TASK DIRECTIONS: Search the entries for the word "Enrico". Copy every line where it turns up.

Source records
● ● ● ●

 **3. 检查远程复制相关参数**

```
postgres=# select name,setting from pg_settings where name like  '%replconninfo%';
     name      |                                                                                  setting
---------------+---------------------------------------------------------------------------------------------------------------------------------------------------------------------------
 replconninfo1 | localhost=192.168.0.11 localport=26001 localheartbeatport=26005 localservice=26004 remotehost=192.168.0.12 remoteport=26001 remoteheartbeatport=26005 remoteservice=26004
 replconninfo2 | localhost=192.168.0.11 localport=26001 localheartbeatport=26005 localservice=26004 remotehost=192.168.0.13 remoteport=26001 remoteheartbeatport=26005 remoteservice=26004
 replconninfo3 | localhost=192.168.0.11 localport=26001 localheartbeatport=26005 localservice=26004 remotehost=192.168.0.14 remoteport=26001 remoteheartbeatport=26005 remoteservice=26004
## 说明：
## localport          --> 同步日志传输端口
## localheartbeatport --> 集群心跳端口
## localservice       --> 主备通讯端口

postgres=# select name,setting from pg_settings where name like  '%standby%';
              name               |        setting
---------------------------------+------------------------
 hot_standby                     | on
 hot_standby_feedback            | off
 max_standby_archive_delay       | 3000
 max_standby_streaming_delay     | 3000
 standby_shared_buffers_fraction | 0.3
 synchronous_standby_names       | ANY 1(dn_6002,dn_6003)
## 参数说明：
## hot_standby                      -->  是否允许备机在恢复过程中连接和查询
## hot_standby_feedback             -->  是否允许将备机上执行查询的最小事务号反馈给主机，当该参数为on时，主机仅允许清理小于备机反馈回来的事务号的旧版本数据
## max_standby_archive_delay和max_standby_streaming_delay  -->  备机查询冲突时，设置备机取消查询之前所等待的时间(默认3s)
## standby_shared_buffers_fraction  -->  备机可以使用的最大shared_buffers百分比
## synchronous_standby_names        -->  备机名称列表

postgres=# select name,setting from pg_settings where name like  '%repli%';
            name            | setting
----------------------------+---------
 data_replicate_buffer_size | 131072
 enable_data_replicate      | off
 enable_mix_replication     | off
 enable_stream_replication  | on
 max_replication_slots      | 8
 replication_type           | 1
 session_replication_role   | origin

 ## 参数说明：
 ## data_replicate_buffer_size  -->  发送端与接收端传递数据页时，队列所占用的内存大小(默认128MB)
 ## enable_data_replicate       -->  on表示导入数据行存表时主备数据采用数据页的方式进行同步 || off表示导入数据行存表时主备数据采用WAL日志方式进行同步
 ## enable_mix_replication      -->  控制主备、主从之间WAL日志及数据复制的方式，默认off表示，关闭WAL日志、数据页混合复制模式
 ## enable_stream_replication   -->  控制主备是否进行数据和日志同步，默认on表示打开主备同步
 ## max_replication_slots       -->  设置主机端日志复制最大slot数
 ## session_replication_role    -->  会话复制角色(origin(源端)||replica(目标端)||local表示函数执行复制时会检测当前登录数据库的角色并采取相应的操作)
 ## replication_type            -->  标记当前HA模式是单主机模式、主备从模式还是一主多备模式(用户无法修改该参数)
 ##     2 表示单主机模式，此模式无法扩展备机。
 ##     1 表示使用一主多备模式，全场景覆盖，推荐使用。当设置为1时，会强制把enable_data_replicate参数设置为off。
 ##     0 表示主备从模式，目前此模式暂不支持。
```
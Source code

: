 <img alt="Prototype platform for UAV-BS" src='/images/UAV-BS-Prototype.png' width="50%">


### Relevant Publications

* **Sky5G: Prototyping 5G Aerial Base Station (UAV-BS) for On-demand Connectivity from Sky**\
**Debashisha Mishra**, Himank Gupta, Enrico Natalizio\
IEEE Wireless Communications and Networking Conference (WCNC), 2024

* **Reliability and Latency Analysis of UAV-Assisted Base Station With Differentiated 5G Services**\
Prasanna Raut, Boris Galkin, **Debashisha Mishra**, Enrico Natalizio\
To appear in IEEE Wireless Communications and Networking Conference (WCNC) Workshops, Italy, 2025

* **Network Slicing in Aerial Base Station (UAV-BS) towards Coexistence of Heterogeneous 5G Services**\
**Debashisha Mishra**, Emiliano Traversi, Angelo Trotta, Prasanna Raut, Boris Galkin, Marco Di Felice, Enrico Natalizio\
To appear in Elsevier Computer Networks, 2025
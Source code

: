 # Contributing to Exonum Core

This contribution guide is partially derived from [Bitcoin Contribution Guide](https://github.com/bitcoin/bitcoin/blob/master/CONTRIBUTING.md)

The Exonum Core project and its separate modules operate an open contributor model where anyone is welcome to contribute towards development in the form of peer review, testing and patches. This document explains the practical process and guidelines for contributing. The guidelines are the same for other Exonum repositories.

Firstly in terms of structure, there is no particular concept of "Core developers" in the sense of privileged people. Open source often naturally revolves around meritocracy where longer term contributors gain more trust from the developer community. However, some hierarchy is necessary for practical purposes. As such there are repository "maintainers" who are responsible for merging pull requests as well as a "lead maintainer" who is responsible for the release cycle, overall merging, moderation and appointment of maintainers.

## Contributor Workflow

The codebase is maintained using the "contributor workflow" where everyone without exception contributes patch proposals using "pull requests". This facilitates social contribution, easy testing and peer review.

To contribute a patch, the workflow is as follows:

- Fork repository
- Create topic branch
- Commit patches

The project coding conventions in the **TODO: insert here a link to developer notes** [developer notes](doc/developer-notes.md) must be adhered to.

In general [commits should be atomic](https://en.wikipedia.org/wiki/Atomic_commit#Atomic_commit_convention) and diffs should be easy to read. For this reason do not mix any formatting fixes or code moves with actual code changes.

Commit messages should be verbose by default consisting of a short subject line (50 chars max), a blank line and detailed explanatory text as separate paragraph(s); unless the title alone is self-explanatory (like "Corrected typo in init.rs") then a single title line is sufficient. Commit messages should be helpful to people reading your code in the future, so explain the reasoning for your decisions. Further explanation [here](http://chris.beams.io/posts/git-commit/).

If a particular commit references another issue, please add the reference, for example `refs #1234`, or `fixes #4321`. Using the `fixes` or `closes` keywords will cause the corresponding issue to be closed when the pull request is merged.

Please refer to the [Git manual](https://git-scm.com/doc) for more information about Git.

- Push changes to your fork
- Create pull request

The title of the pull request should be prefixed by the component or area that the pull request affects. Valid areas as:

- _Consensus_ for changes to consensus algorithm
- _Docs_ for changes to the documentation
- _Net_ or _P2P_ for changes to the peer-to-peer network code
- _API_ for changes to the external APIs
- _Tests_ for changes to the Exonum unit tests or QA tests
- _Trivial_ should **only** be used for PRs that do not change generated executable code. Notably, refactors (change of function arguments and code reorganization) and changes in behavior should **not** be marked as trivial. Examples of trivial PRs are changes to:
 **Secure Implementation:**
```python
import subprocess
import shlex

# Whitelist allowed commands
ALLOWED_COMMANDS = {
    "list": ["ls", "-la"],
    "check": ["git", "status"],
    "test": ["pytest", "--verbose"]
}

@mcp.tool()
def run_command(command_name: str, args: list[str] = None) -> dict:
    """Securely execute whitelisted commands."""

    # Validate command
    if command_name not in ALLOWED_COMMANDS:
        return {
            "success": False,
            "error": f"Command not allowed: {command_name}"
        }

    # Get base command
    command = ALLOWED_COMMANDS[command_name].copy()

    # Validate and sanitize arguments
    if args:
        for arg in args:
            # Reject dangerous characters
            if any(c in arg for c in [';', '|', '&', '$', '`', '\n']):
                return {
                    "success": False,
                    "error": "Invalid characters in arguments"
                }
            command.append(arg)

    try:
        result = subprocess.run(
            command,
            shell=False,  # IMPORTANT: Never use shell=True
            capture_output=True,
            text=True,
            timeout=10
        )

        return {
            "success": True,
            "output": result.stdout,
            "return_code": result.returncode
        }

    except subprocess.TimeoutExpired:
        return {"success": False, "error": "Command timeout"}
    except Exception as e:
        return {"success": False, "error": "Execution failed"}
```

● ● ● ●

ANSWER SPACE:
**Debashisha Mishra**, Himank Gupta, Enrico Natalizio\
Prasanna Raut, Boris Galkin, **Debashisha Mishra**, Enrico Natalizio\
**Debashisha Mishra**, Emiliano Traversi, Angelo Trotta, Prasanna Raut, Boris Galkin, Marco Di Felice, Enrico Natalizio\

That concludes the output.